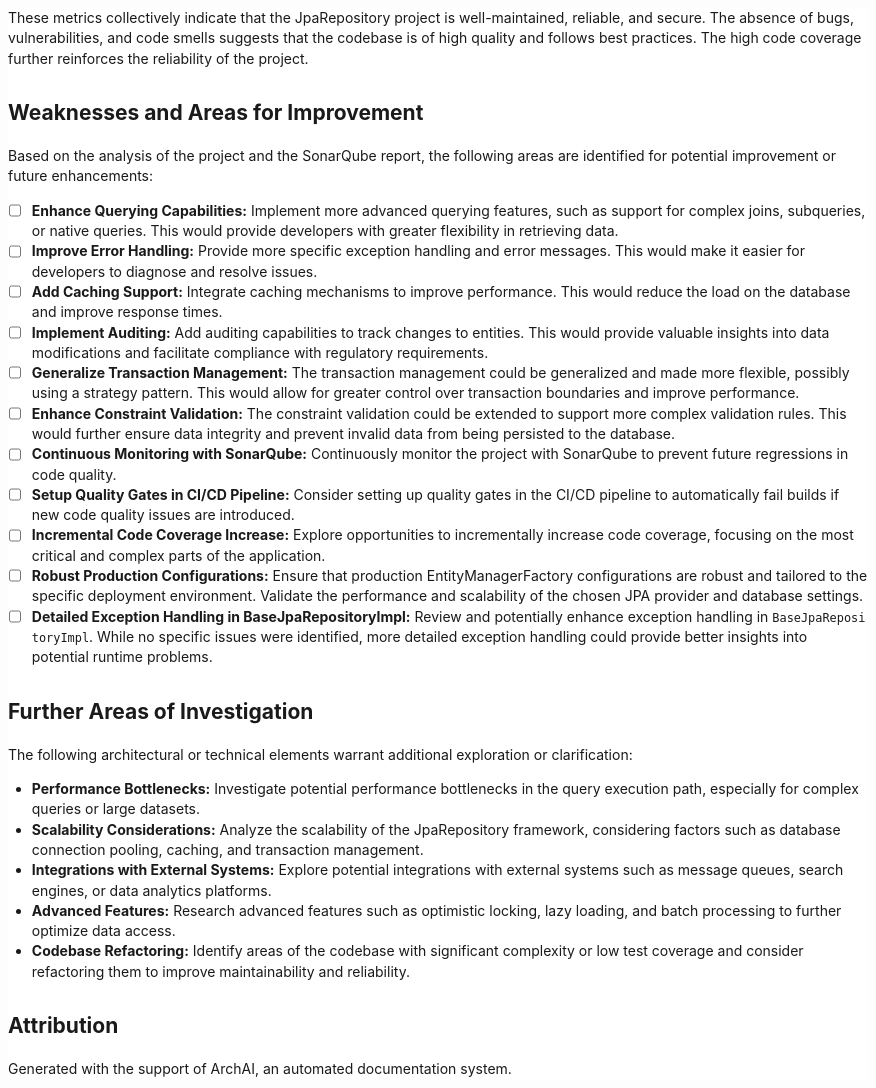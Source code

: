These metrics collectively indicate that the JpaRepository project is well-maintained, reliable, and secure. The absence of bugs, vulnerabilities, and code smells suggests that the codebase is of high quality and follows best practices. The high code coverage further reinforces the reliability of the project.

## Weaknesses and Areas for Improvement

Based on the analysis of the project and the SonarQube report, the following areas are identified for potential improvement or future enhancements:

-   [ ] **Enhance Querying Capabilities:** Implement more advanced querying features, such as support for complex joins, subqueries, or native queries. This would provide developers with greater flexibility in retrieving data.
-   [ ] **Improve Error Handling:** Provide more specific exception handling and error messages. This would make it easier for developers to diagnose and resolve issues.
-   [ ] **Add Caching Support:** Integrate caching mechanisms to improve performance. This would reduce the load on the database and improve response times.
-   [ ] **Implement Auditing:** Add auditing capabilities to track changes to entities. This would provide valuable insights into data modifications and facilitate compliance with regulatory requirements.
-   [ ] **Generalize Transaction Management:** The transaction management could be generalized and made more flexible, possibly using a strategy pattern. This would allow for greater control over transaction boundaries and improve performance.
-   [ ] **Enhance Constraint Validation:** The constraint validation could be extended to support more complex validation rules. This would further ensure data integrity and prevent invalid data from being persisted to the database.
-   [ ] **Continuous Monitoring with SonarQube:** Continuously monitor the project with SonarQube to prevent future regressions in code quality.
-   [ ] **Setup Quality Gates in CI/CD Pipeline:** Consider setting up quality gates in the CI/CD pipeline to automatically fail builds if new code quality issues are introduced.
-   [ ] **Incremental Code Coverage Increase:** Explore opportunities to incrementally increase code coverage, focusing on the most critical and complex parts of the application.
-   [ ] **Robust Production Configurations:** Ensure that production EntityManagerFactory configurations are robust and tailored to the specific deployment environment. Validate the performance and scalability of the chosen JPA provider and database settings.
-   [ ] **Detailed Exception Handling in BaseJpaRepositoryImpl:** Review and potentially enhance exception handling in `BaseJpaRepositoryImpl`. While no specific issues were identified, more detailed exception handling could provide better insights into potential runtime problems.

## Further Areas of Investigation

The following architectural or technical elements warrant additional exploration or clarification:

-   **Performance Bottlenecks:** Investigate potential performance bottlenecks in the query execution path, especially for complex queries or large datasets.
-   **Scalability Considerations:** Analyze the scalability of the JpaRepository framework, considering factors such as database connection pooling, caching, and transaction management.
-   **Integrations with External Systems:** Explore potential integrations with external systems such as message queues, search engines, or data analytics platforms.
-   **Advanced Features:** Research advanced features such as optimistic locking, lazy loading, and batch processing to further optimize data access.
-   **Codebase Refactoring:** Identify areas of the codebase with significant complexity or low test coverage and consider refactoring them to improve maintainability and reliability.

## Attribution

Generated with the support of ArchAI, an automated documentation system.
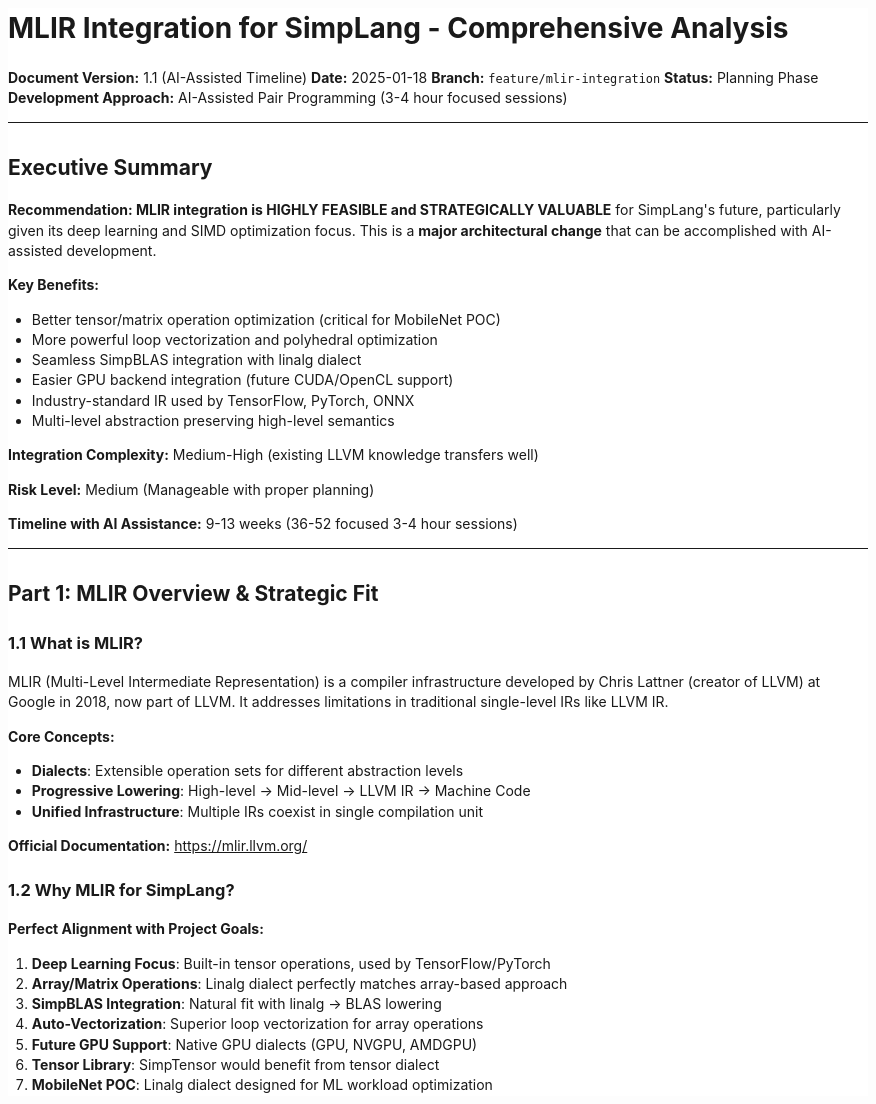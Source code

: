 # MLIR Integration for SimpLang - Comprehensive Analysis

**Document Version:** 1.1 (AI-Assisted Timeline)
**Date:** 2025-01-18
**Branch:** `feature/mlir-integration`
**Status:** Planning Phase
**Development Approach:** AI-Assisted Pair Programming (3-4 hour focused sessions)

---

## Executive Summary

**Recommendation: MLIR integration is HIGHLY FEASIBLE and STRATEGICALLY VALUABLE** for SimpLang's future, particularly given its deep learning and SIMD optimization focus. This is a **major architectural change** that can be accomplished with AI-assisted development.

**Key Benefits:**
- Better tensor/matrix operation optimization (critical for MobileNet POC)
- More powerful loop vectorization and polyhedral optimization
- Seamless SimpBLAS integration with linalg dialect
- Easier GPU backend integration (future CUDA/OpenCL support)
- Industry-standard IR used by TensorFlow, PyTorch, ONNX
- Multi-level abstraction preserving high-level semantics

**Integration Complexity:** Medium-High (existing LLVM knowledge transfers well)

**Risk Level:** Medium (Manageable with proper planning)

**Timeline with AI Assistance:** 9-13 weeks (36-52 focused 3-4 hour sessions)

---

## Part 1: MLIR Overview & Strategic Fit

### 1.1 What is MLIR?

MLIR (Multi-Level Intermediate Representation) is a compiler infrastructure developed by Chris Lattner (creator of LLVM) at Google in 2018, now part of LLVM. It addresses limitations in traditional single-level IRs like LLVM IR.

**Core Concepts:**
- **Dialects**: Extensible operation sets for different abstraction levels
- **Progressive Lowering**: High-level → Mid-level → LLVM IR → Machine Code
- **Unified Infrastructure**: Multiple IRs coexist in single compilation unit

**Official Documentation:** https://mlir.llvm.org/

### 1.2 Why MLIR for SimpLang?

**Perfect Alignment with Project Goals:**

1. **Deep Learning Focus**: Built-in tensor operations, used by TensorFlow/PyTorch
2. **Array/Matrix Operations**: Linalg dialect perfectly matches array-based approach
3. **SimpBLAS Integration**: Natural fit with linalg → BLAS lowering
4. **Auto-Vectorization**: Superior loop vectorization for array operations
5. **Future GPU Support**: Native GPU dialects (GPU, NVGPU, AMDGPU)
6. **Tensor Library**: SimpTensor would benefit from tensor dialect
7. **MobileNet POC**: Linalg dialect designed for ML workload optimization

★ ★ ★ ★ ★

Action item:
Search the records above for the string "greater". Report each line that has it.

Task answer:
-   [ ] **Enhance Querying Capabilities:** Implement more advanced querying features, such as support for complex joins, subqueries, or native queries. This would provide developers with greater flexibility in retrieving data.
-   [ ] **Generalize Transaction Management:** The transaction management could be generalized and made more flexible, possibly using a strategy pattern. This would allow for greater control over transaction boundaries and improve performance.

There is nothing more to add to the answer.